DRA Advisors JV Buys San Francisco Office Park for $265M

Marina Village’s new owners have tapped JLL to spearhead leasing and are primed to transform 200,000 square feet of the 1 million-square-foot property’s available offerings into premier life sciences space.

Sam Swan, Managing Director, JLL. Image courtesy of JLL

Marina Village, a 1 million-square-foot office/research park in Alameda, Calif., is getting a new owner and a new destiny. DRA Advisors LLC and Local Capital Group recently acquired the San Francisco Bay Area asset from Brookfield Properties for a reported $265 million, and now the partners have brought JLL aboard to spearhead leasing as part of the campus’s rebranding as The Research Park at Marina Village.

Developed in three phases over a 10-year period ending in 1997, Marina Village encompasses 27 low-rise buildings occupying 60 acres roughly 2 miles from downtown Oakland, in the Bay Area’s East Bay region. Plans for the waterfront property call for the conversion of a vast majority of vacant space into state-of-the-art life sciences and research accommodations. “Regional demand for life science space is high and there is little available inventory,” Sam Swan, managing director with JLL, told Commercial Property Executive. “There is nearly 200,000 square feet of high-quality, single-story R&D buildings readily convertible to life science space.” The San Francisco Bay Area ranks second only to the Boston-Cambridge area as the top life sciences market in the country. Along with Swan, JLL’s Grant Yeatman and Scott Miller will lead leasing efforts at Marina Village.

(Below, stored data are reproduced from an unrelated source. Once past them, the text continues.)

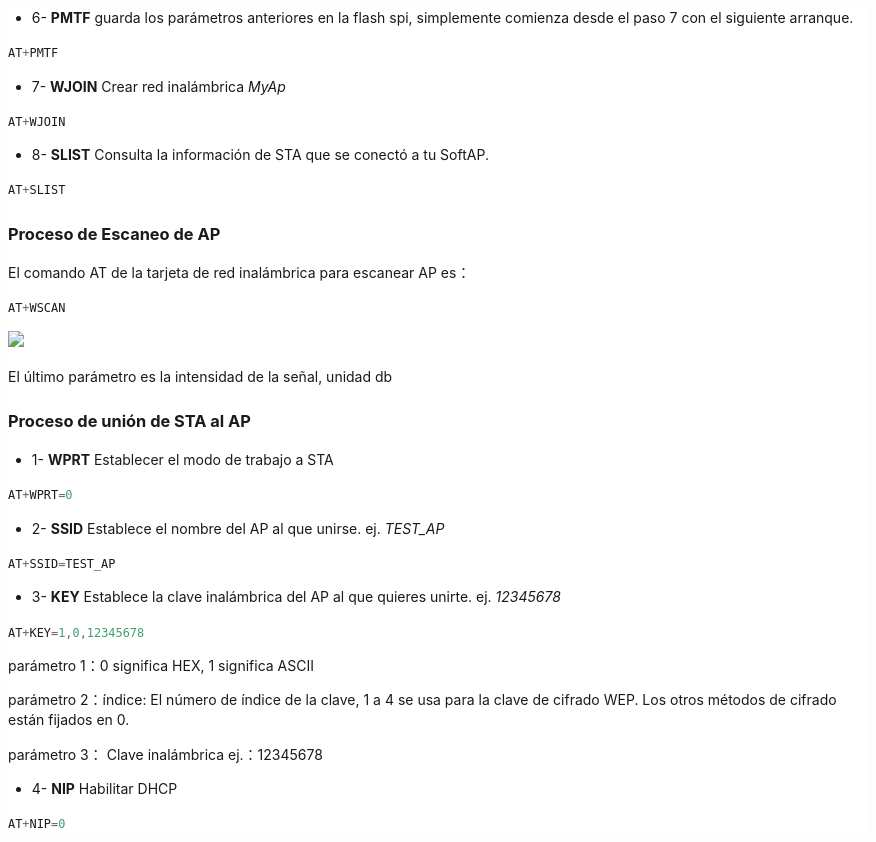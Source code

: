 - 6- **PMTF** guarda los parámetros anteriores en la flash spi, simplemente comienza desde el paso 7 con el siguiente arranque.

```cpp
AT+PMTF
```

- 7- **WJOIN** Crear red inalámbrica *MyAp*

```cpp
AT+WJOIN
```

- 8- **SLIST**  Consulta la información de STA que se conectó a tu SoftAP.

```cpp
AT+SLIST
```

### Proceso de Escaneo de AP

El comando AT de la tarjeta de red inalámbrica para escanear AP es：

```cpp
AT+WSCAN
```

![](https://files.seeedstudio.com/wiki/Air602_WiFi_Module/img/AT_3.jpg)

El último parámetro es la intensidad de la señal, unidad db

### Proceso de unión de STA al AP

- 1- **WPRT** Establecer el modo de trabajo a STA

```cpp
AT+WPRT=0
```

- 2- **SSID** Establece el nombre del AP al que unirse. ej. *TEST_AP*

```cpp
AT+SSID=TEST_AP
```

- 3- **KEY** Establece la clave inalámbrica del AP al que quieres unirte. ej. *12345678*

```cpp
AT+KEY=1,0,12345678
```

parámetro 1：0 significa HEX, 1 significa ASCII

parámetro 2：índice: El número de índice de la clave, 1 a 4 se usa para la clave de cifrado WEP. Los otros métodos de cifrado están fijados en 0.

parámetro 3： Clave inalámbrica  ej.：12345678

- 4- **NIP** Habilitar DHCP

```cpp
AT+NIP=0
```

Existing and prospective tenants across the board can expect other changes at Marina Village. “New ownership has plans for major common area improvements and creating the amenity offerings today’s tenants seek to support their newly renovated buildings,” Swan added.

Alameda rising

The Alameda office market is on the upswing. “As the regional office market continues to strengthen and downtown is seeing tremendous rent growth and tenant migration from San Francisco, Alameda has seen a huge uptick in office and R&D leasing activity as tenants look for high-quality, functional space,” Swan said.  Located 15 miles across the Bay from Alameda, San Francisco recorded an office vacancy rate of just 6 percent in the first quarter of 2019, making it the tightest office market in the U.S., according to a report by JLL.